There's an AP chemistry problem that I vaguely remember. The problem showed four balloons, each with initially identical volumes, temperatures, and pressures. The balloons were filled with helium, oxygen, nitrogen, and xenon gases respectively. (This is entirely from memory, but the details aren't 100% relevant to where I'm going with this.)

The questions underneath the prompt and diagram then asked something about which... 
  • particles had the greatest average kinetic energy (they're the same because temp is proportional to average kinetic energy)
  • particles had the fastest moving particles (helium because Graham's Law of Effusion says that the smallest particles - if all are at identical temperatures - move the fastest to make up for the lower mass)
  • balloon had the greatest mass (xenon because they're at the same temp, pressure, and volume, so they have the same number of moles and xenon has the greatest molar mass)
  • balloon would be expected to be the smallest after a day
It's that last one that's relevant to this video.

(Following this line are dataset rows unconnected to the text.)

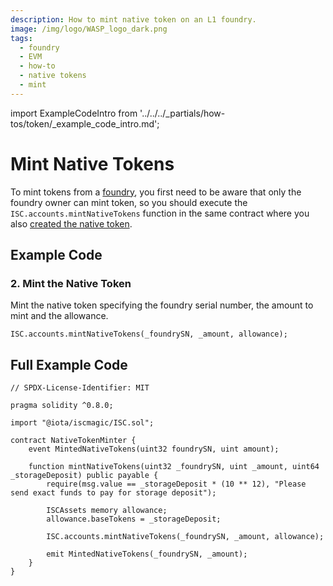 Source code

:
 ```yaml
---
description: How to mint native token on an L1 foundry.
image: /img/logo/WASP_logo_dark.png
tags:
  - foundry
  - EVM
  - how-to
  - native tokens
  - mint
---
```

import ExampleCodeIntro from '../../../_partials/how-tos/token/_example_code_intro.md';

# Mint Native Tokens

To mint tokens from a [foundry](/tips/tips/TIP-0018/#foundry-output), you first need to be aware that only the foundry owner can mint token, so you should execute the `ISC.accounts.mintNativeTokens` function in the same contract where you also [created the native token](./create-native-token.md).

## Example Code

<ExampleCodeIntro/>

### 2. Mint the Native Token

Mint the native token specifying the foundry serial number, the amount to mint and the allowance.
 
```solidity
ISC.accounts.mintNativeTokens(_foundrySN, _amount, allowance);
```

## Full Example Code

```solidity
// SPDX-License-Identifier: MIT

pragma solidity ^0.8.0;

import "@iota/iscmagic/ISC.sol";

contract NativeTokenMinter {
    event MintedNativeTokens(uint32 foundrySN, uint amount);

    function mintNativeTokens(uint32 _foundrySN, uint _amount, uint64 _storageDeposit) public payable {
        require(msg.value == _storageDeposit * (10 ** 12), "Please send exact funds to pay for storage deposit");
        
        ISCAssets memory allowance;
        allowance.baseTokens = _storageDeposit;
        
        ISC.accounts.mintNativeTokens(_foundrySN, _amount, allowance);
        
        emit MintedNativeTokens(_foundrySN, _amount);
    }
}

```
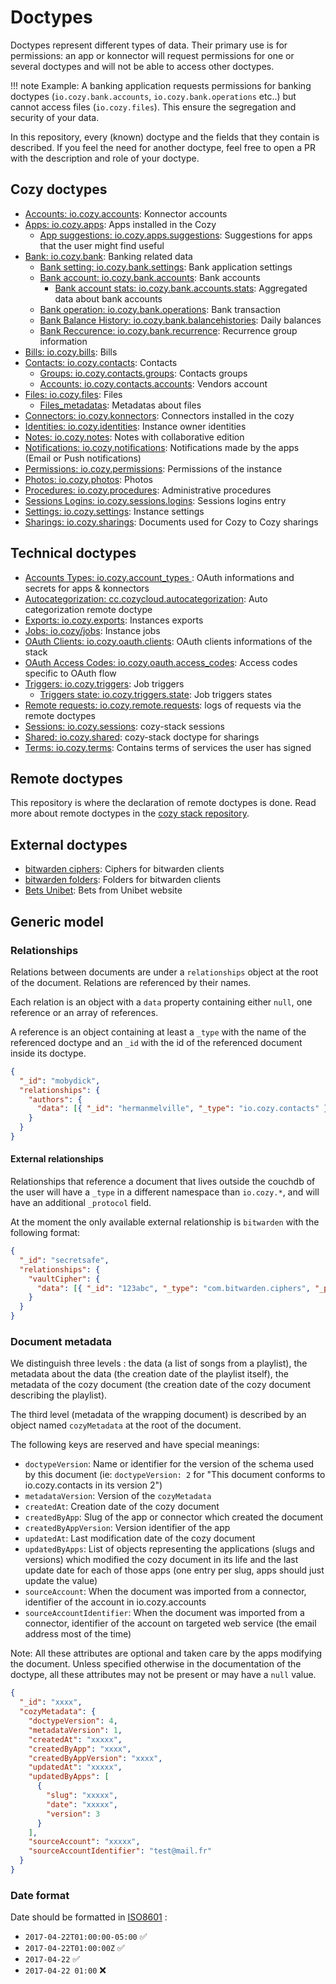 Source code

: # Doctypes

Doctypes represent different types of data. Their primary use is for permissions: an app or konnector will request permissions
for one or several doctypes and will not be able to access other doctypes.

!!! note
    Example: A banking application requests permissions for banking doctypes (`io.cozy.bank.accounts`, `io.cozy.bank.operations` etc..)
    but cannot access files (`io.cozy.files`).
This ensure the segregation and security of your data.

In this repository, every (known) doctype and the fields that they contain is described. If you feel the need
for another doctype, feel free to open a PR with the description and role of your doctype.

## Cozy doctypes

- [Accounts: io.cozy.accounts](io.cozy.accounts.md): Konnector accounts
- [Apps: io.cozy.apps](io.cozy.apps.md): Apps installed in the Cozy
  - [App suggestions: io.cozy.apps.suggestions](io.cozy.apps.suggestions.md): Suggestions for apps that the user might find useful
- [Bank: io.cozy.bank](io.cozy.bank.md): Banking related data
  - [Bank setting: io.cozy.bank.settings](io.cozy.bank.md#iocozybanksettings): Bank application settings
  - [Bank account: io.cozy.bank.accounts](io.cozy.bank.md#iocozybankaccounts): Bank accounts
    - [Bank account stats: io.cozy.bank.accounts.stats](io.cozy.bank.md#iocozybankaccountsstats): Aggregated data about bank accounts
  - [Bank operation: io.cozy.bank.operations](io.cozy.bank.md#iocozybankoperations): Bank transaction
  - [Bank Balance History: io.cozy.bank.balancehistories](io.cozy.bank.md#iocozybankbalancehistories): Daily balances
  - [Bank Reccurence: io.cozy.bank.recurrence](io.cozy.bank.md#iocozybankrecurrence): Recurrence group information
- [Bills: io.cozy.bills](io.cozy.bills.md): Bills
- [Contacts: io.cozy.contacts](io.cozy.contacts.md): Contacts
  - [Groups: io.cozy.contacts.groups](io.cozy.contacts.md#iocozycontactsgroups): Contacts groups
  - [Accounts: io.cozy.contacts.accounts](io.cozy.contacts.md#iocozycontactsaccounts): Vendors account
- [Files: io.cozy.files](io.cozy.files.md): Files
  - [Files_metadatas](io.cozy.files_metadata.md): Metadatas about files
- [Connectors: io.cozy.konnectors](io.cozy.konnectors.md): Connectors installed in the cozy
- [Identities: io.cozy.identities](io.cozy.identities.md): Instance owner identities
- [Notes: io.cozy.notes](io.cozy.notes.md): Notes with collaborative edition
- [Notifications: io.cozy.notifications](io.cozy.notifications.md): Notifications made by the apps (Email or Push notifications)
- [Permissions: io.cozy.permissions](io.cozy.permissions.md): Permissions of the instance
- [Photos: io.cozy.photos](io.cozy.photos.md): Photos
- [Procedures: io.cozy.procedures](io.cozy.procedures.md): Administrative procedures
- [Sessions Logins: io.cozy.sessions.logins](io.cozy.sessions.logins.md): Sessions logins entry
- [Settings: io.cozy.settings](io.cozy.settings.md): Instance settings
- [Sharings: io.cozy.sharings](io.cozy.sharings.md): Documents used for Cozy to Cozy sharings

## Technical doctypes

- [Accounts Types: io.cozy.account_types
](io.cozy.account_types.md): OAuth informations and secrets
  for apps & konnectors
- [Autocategorization: cc.cozycloud.autocategorization](cc.cozycloud.autocategorization.md): Auto categorization remote doctype
- [Exports: io.cozy.exports](io.cozy.exports.md): Instances exports
- [Jobs: io.cozy/jobs](io.cozy.jobs.md): Instance jobs
- [OAuth Clients: io.cozy.oauth.clients](io.cozy.oauth.clients.md): OAuth clients informations of the stack
- [OAuth Access Codes: io.cozy.oauth.access_codes](io.cozy.oauth.access_codes.md): Access codes specific to OAuth flow
- [Triggers: io.cozy.triggers](io.cozy.triggers.md): Job triggers
  - [Triggers state: io.cozy.triggers.state](io.cozy.triggers.state.md): Job triggers states
- [Remote requests: io.cozy.remote.requests](io.cozy.remote.requests.md): logs of requests via the remote doctypes
- [Sessions: io.cozy.sessions](io.cozy.sessions.md): cozy-stack sessions
- [Shared: io.cozy.shared](io.cozy.shared.md): cozy-stack doctype for sharings
- [Terms: io.cozy.terms](io.cozy.terms.md): Contains terms of services the user has signed

## Remote doctypes

This repository is where the declaration of remote doctypes is done. Read more about remote doctypes in the [cozy stack repository](https://github.com/cozy/cozy-stack/blob/51f99a890dba85ff9c4b09124ee3b5bdd3d83300/docs/remote.md#declaring-a-remote-doctype).

## External doctypes

- [bitwarden ciphers](com.bitwarden.ciphers.md): Ciphers for bitwarden clients
- [bitwarden folders](com.bitwarden.folders.md): Folders for bitwarden clients
- [Bets Unibet](com.unibet.bets.md): Bets from Unibet website

## Generic model

### Relationships

Relations between documents are under a `relationships` object at the root of the document. Relations are referenced by their names.

Each relation is an object with a `data` property containing either `null`, one reference or an array of references.

A reference is an object containing at least a `_type` with the name of the referenced doctype and an `_id` with the id of the referenced document inside its doctype.

```json
{
  "_id": "mobydick",
  "relationships": {
    "authors": {
      "data": [{ "_id": "hermanmelville", "_type": "io.cozy.contacts" }]
    }
  }
}
```

#### External relationships

Relationships that reference a document that lives outside the couchdb of the user will have a `_type` in a different namespace than `io.cozy.*`, and will have an additional `_protocol` field.

At the moment the only available external relationship is `bitwarden` with the following format:

```json
{
  "_id": "secretsafe",
  "relationships": {
    "vaultCipher": {
      "data": [{ "_id": "123abc", "_type": "com.bitwarden.ciphers", "_protocol": "bitwarden" }]
    }
  }
}
```

### Document metadata

We distinguish three levels : the data (a list of songs from a playlist), the metadata about the data (the creation date of the playlist itself), the metadata of the cozy document (the creation date of the cozy document describing the playlist).

The third level (metadata of the wrapping document) is described by an object named `cozyMetadata` at the root of the document.

The following keys are reserved and have special meanings:

- `doctypeVersion`: Name or identifier for the version of the schema used by this document (ie: `doctypeVersion: 2` for "This document conforms to io.cozy.contacts in its version 2")
- `metadataVersion`: Version of the `cozyMetadata`
- `createdAt`: Creation date of the cozy document
- `createdByApp`: Slug of the app or connector which created the document
- `createdByAppVersion`: Version identifier of the app
- `updatedAt`: Last modification date of the cozy document
- `updatedByApps`: List of objects representing the applications (slugs and versions) which modified the cozy document in its life and the last update date for each of those apps (one entry per slug, apps should just update the value)
- `sourceAccount`: When the document was imported from a connector, identifier of the account in io.cozy.accounts
- `sourceAccountIdentifier`: When the document was imported from a connector, identifier of the account on targeted web service (the email address most of the time)

Note: All these attributes are optional and taken care by the apps modifying the document. Unless specified otherwise in the documentation of the doctype, all these attributes may not be present or may have a `null` value.

```json
{
  "_id": "xxxx",
  "cozyMetadata": {
    "doctypeVersion": 4,
    "metadataVersion": 1,
    "createdAt": "xxxxx",
    "createdByApp": "xxxx",
    "createdByAppVersion": "xxxx",
    "updatedAt": "xxxxx",
    "updatedByApps": [
      {
        "slug": "xxxxx",
        "date": "xxxxx",
        "version": 3
      }
    ],
    "sourceAccount": "xxxxx",
    "sourceAccountIdentifier": "test@mail.fr"
  }
}
```

### Date format

Date should be formatted in [ISO8601](https://fr.wikipedia.org/wiki/ISO_8601) :

- `2017-04-22T01:00:00-05:00` ✅
- `2017-04-22T01:00:00Z` ✅
- `2017-04-22` ✅
- `2017-04-22 01:00` ❌
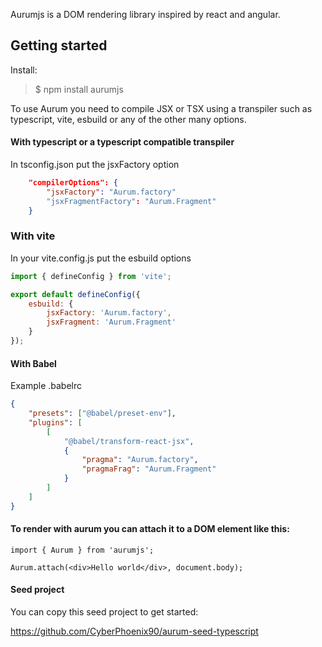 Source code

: Aurumjs is a DOM rendering library inspired by react and angular.

## Getting started

Install:

> $ npm install aurumjs

To use Aurum you need to compile JSX or TSX using a transpiler such as typescript, vite, esbuild or any of the other many options.

#### With typescript or a typescript compatible transpiler

In tsconfig.json put the jsxFactory option

```json
    "compilerOptions": {
        "jsxFactory": "Aurum.factory"
        "jsxFragmentFactory": "Aurum.Fragment"
    }
```

### With vite

In your vite.config.js put the esbuild options

```javascript
import { defineConfig } from 'vite';

export default defineConfig({
    esbuild: {
        jsxFactory: 'Aurum.factory',
        jsxFragment: 'Aurum.Fragment'
    }
});
```

#### With Babel

Example .babelrc

```json
{
    "presets": ["@babel/preset-env"],
    "plugins": [
        [
            "@babel/transform-react-jsx",
            {
                "pragma": "Aurum.factory",
                "pragmaFrag": "Aurum.Fragment"
            }
        ]
    ]
}
```

#### To render with aurum you can attach it to a DOM element like this:

```tsx
import { Aurum } from 'aurumjs';

Aurum.attach(<div>Hello world</div>, document.body);
```

#### Seed project

You can copy this seed project to get started:

https://github.com/CyberPhoenix90/aurum-seed-typescript
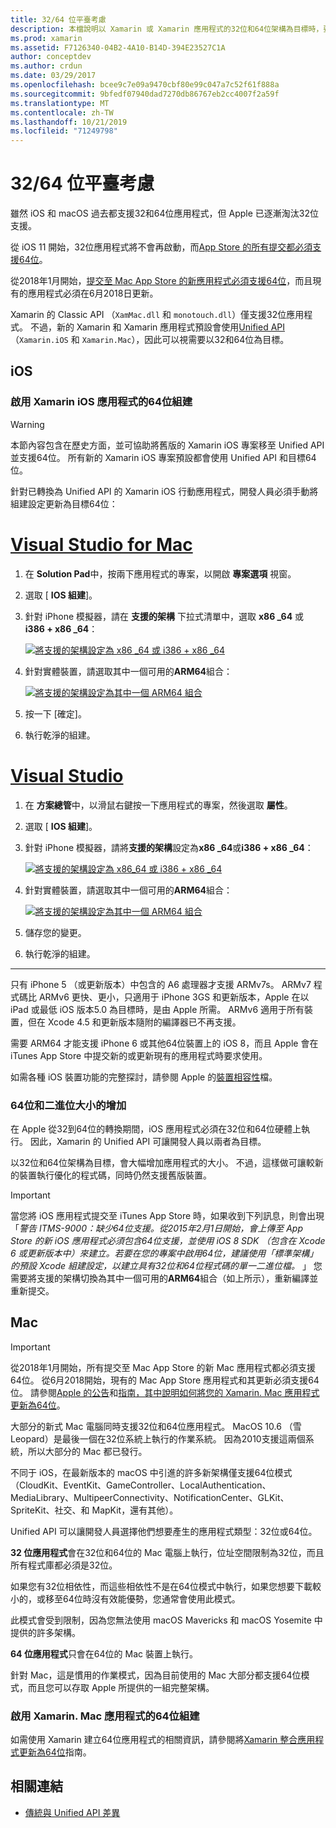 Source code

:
 ```yaml
---
title: 32/64 位平臺考慮
description: 本檔說明以 Xamarin 或 Xamarin 應用程式的32位和64位架構為目標時，要牢記在心的各種考慮。
ms.prod: xamarin
ms.assetid: F7126340-04B2-4A10-B14D-394E23527C1A
author: conceptdev
ms.author: crdun
ms.date: 03/29/2017
ms.openlocfilehash: bcee9c7e09a9470cbf80e99c047a7c52f61f888a
ms.sourcegitcommit: 9bfedf07940dad7270db86767eb2cc4007f2a59f
ms.translationtype: MT
ms.contentlocale: zh-TW
ms.lasthandoff: 10/21/2019
ms.locfileid: "71249798"
---
```

# <a name="3264-bit-platform-considerations"></a>32/64 位平臺考慮

雖然 iOS 和 macOS 過去都支援32和64位應用程式，但 Apple 已逐漸淘汰32位支援。

從 iOS 11 開始，32位應用程式將不會再啟動，而[App Store 的所有提交都必須支援64位](https://developer.apple.com/news/?id=06282017b)。

從2018年1月開始，[提交至 Mac App Store 的新應用程式必須支援64位](https://developer.apple.com/news/?id=06282017a)，而且現有的應用程式必須在6月2018日更新。

Xamarin 的 Classic API （`XamMac.dll` 和 `monotouch.dll`）僅支援32位應用程式。 不過，新的 Xamarin 和 Xamarin 應用程式預設會使用[Unified API](~/cross-platform/macios/unified/index.md) （`Xamarin.iOS` 和 `Xamarin.Mac`），因此可以視需要以32和64位為目標。

## <a name="ios"></a>iOS

<a name="enable-64" />

### <a name="enabling-64-bit-builds-of-xamarinios-apps"></a>啟用 Xamarin iOS 應用程式的64位組建

> [!WARNING]
> 本節內容包含在歷史方面，並可協助將舊版的 Xamarin iOS 專案移至 Unified API 並支援64位。 所有新的 Xamarin iOS 專案預設都會使用 Unified API 和目標64位。

針對已轉換為 Unified API 的 Xamarin iOS 行動應用程式，開發人員必須手動將組建設定更新為目標64位：

<!-- markdownlint-disable MD001 -->

# <a name="visual-studio-for-mactabmacos"></a>[Visual Studio for Mac](#tab/macos)

1. 在  **Solution Pad**中，按兩下應用程式的專案，以開啟 **專案選項** 視窗。
2. 選取 [ **IOS 組建**]。
3. 針對 iPhone 模擬器，請在 **支援的架構** 下拉式清單中，選取  **x86 \_64**  或  **i386 + x86 \_64**：

   [![將支援的架構設定為 x86 \_64 或 i386 + x86 \_64](Images/Image01.png "Setting Supported architectures to x86\_64 or i386 + x86\_64")](Images/Image01-large.png#lightbox) 

4. 針對實體裝置，請選取其中一個可用的**ARM64**組合：

   [![將支援的架構設定為其中一個 ARM64 組合](Images/Image02.png "將支援的架構設定為其中一個 ARM64 組合")](Images/Image02-large.png#lightbox)

5. 按一下 [確定]。
6. 執行乾淨的組建。

# <a name="visual-studiotabwindows"></a>[Visual Studio](#tab/windows)

1. 在 **方案總管**中，以滑鼠右鍵按一下應用程式的專案，然後選取 **屬性**。
2. 選取 [ **IOS 組建**]。
3. 針對 iPhone 模擬器，請將**支援的架構**設定為**x86 \_64**或**i386 + x86 \_64**： 

   [![將支援的架構設定為 x86_64 或 i386 + x86 \_64](Images/VS02.png "Setting Supported architectures to x86_64 or i386 + x86\_64")](Images/VS02-large.png#lightbox)

4. 針對實體裝置，請選取其中一個可用的**ARM64**組合：
    
   [![將支援的架構設定為其中一個 ARM64 組合](Images/VS01.png "將支援的架構設定為其中一個 ARM64 組合")](Images/VS01-large.png#lightbox)

5. 儲存您的變更。
6. 執行乾淨的組建。

-----

只有 iPhone 5 （或更新版本）中包含的 A6 處理器才支援 ARMv7s。 ARMv7 程式碼比 ARMv6 更快、更小，只適用于 iPhone 3GS 和更新版本，Apple 在以 iPad 或最低 iOS 版本5.0 為目標時，是由 Apple 所需。 ARMv6 適用于所有裝置，但在 Xcode 4.5 和更新版本隨附的編譯器已不再支援。 

需要 ARM64 才能支援 iPhone 6 或其他64位裝置上的 iOS 8，而且 Apple 會在 iTunes App Store 中提交新的或更新現有的應用程式時要求使用。

如需各種 iOS 裝置功能的完整探討，請參閱 Apple 的[裝置相容性](https://developer.apple.com/library/content/documentation/DeviceInformation/Reference/iOSDeviceCompatibility/DeviceCompatibilityMatrix/DeviceCompatibilityMatrix.html)檔。

### <a name="64-bit-and-binary-size-increases"></a>64位和二進位大小的增加

在 Apple 從32到64位的轉換期間，iOS 應用程式必須在32位和64位硬體上執行。 因此，Xamarin 的 Unified API 可讓開發人員以兩者為目標。

以32位和64位架構為目標，會大幅增加應用程式的大小。 不過，這樣做可讓較新的裝置執行優化的程式碼，同時仍然支援舊版裝置。

> [!IMPORTANT]
> 當您將 iOS 應用程式提交至 iTunes App Store 時，如果收到下列訊息，則會出現「_警告 ITMS-9000：缺少64位支援。從2015年2月1日開始，會上傳至 App Store 的新 iOS 應用程式必須包含64位支援，並使用 iOS 8 SDK （包含在 Xcode 6 或更新版本中）來建立。若要在您的專案中啟用64位，建議使用「標準架構」的預設 Xcode 組建設定，以建立具有32位和64位程式碼的單一二進位檔。_ 」 您需要將支援的架構切換為其中一個可用的**ARM64**組合（如上所示），重新編譯並重新提交。

## <a name="mac"></a>Mac

> [!IMPORTANT]
> 從2018年1月開始，所有提交至 Mac App Store 的新 Mac 應用程式都必須支援64位。 從6月2018開始，現有的 Mac App Store 應用程式和其更新必須支援64位。 請參閱[Apple 的公告](https://developer.apple.com/news/?id=06282017a)和[指南，其中說明如何將您的 Xamarin. Mac 應用程式更新為64位](~/cross-platform/macios/32-and-64/mac-64-bit.md)。

大部分的新式 Mac 電腦同時支援32位和64位應用程式。   MacOS 10.6 （雪 Leopard）是最後一個在32位系統上執行的作業系統。   因為2010支援這兩個系統，所以大部分的 Mac 都已發行。

不同于 iOS，在最新版本的 macOS 中引進的許多新架構僅支援64位模式（CloudKit、EventKit、GameController、LocalAuthentication、MediaLibrary、MultipeerConnectivity、NotificationCenter、GLKit、SpriteKit、社交、和 MapKit，還有其他）。

Unified API 可以讓開發人員選擇他們想要產生的應用程式類型：32位或64位。

**32 位應用程式**會在32位和64位的 Mac 電腦上執行，位址空間限制為32位，而且所有程式庫都必須是32位。

如果您有32位相依性，而這些相依性不是在64位模式中執行，如果您想要下載較小的，或移至64位時沒有效能優勢，您通常會使用此模式。

此模式會受到限制，因為您無法使用 macOS Mavericks 和 macOS Yosemite 中提供的許多架構。

**64 位應用程式**只會在64位的 Mac 裝置上執行。

針對 Mac，這是慣用的作業模式，因為目前使用的 Mac 大部分都支援64位模式，而且您可以存取 Apple 所提供的一組完整架構。

### <a name="enabling-64-bit-builds-of-xamarinmac-apps"></a>啟用 Xamarin. Mac 應用程式的64位組建

如需使用 Xamarin 建立64位應用程式的相關資訊，請參閱將[Xamarin 整合應用程式更新為64位](~/cross-platform/macios/32-and-64/mac-64-bit.md)指南。

## <a name="related-links"></a>相關連結

- [傳統與 Unified API 差異](https://github.com/xamarin/release-notes-archive/blob/master/release-notes/ios/api_changes/classic-vs-unified-8.6.0/index.md)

In the answer I remember, the helium balloon would be the smallest because its particles are the least massive, so they're moving the fastest at the same temperature. That means they'll randomly hit the microscopic holes in the balloon (all latex balloons have tiny holes we can't see with our naked eyes - imagine a rubber band ball inflated), so the helium would get out of the balloon the fastest (it would effuse through the tiny holes) leaving the helium balloon the smallest after some amount of time.

But it seems like xenon might be the correct answer for a much more complicated intermolecular force reason.

Vlad, I think I owe you a point retroactively.

November 2, 2020

Chemistry is dangerous.



If you're not aware, NileRed - Nigel Braun - posts some really fascinating chemistry videos over on YouTube

I'm tempted to blog pretty much everything that he posts because the reactions are brilliant and often are things that I wouldn't remotely feel confident in doing myself. He's a chemist, and I'm clearly a chemistry teacher - very different training and levels of confidence with chemicals.

Recently, on his alternate channel NileBlue, Nigel posted a great video about the safety precautions that he takes in all of his work. The above video is long - twenty-four minutes long - but covers a great breadth of safety concerns from what clothing to wear to how to minimize risks by never working alone.

If ever you're tempted to do any chemistry at home - Nolan, I'm looking at you - you should watch this entire video and buy yourself a lab coat and some high quality goggles.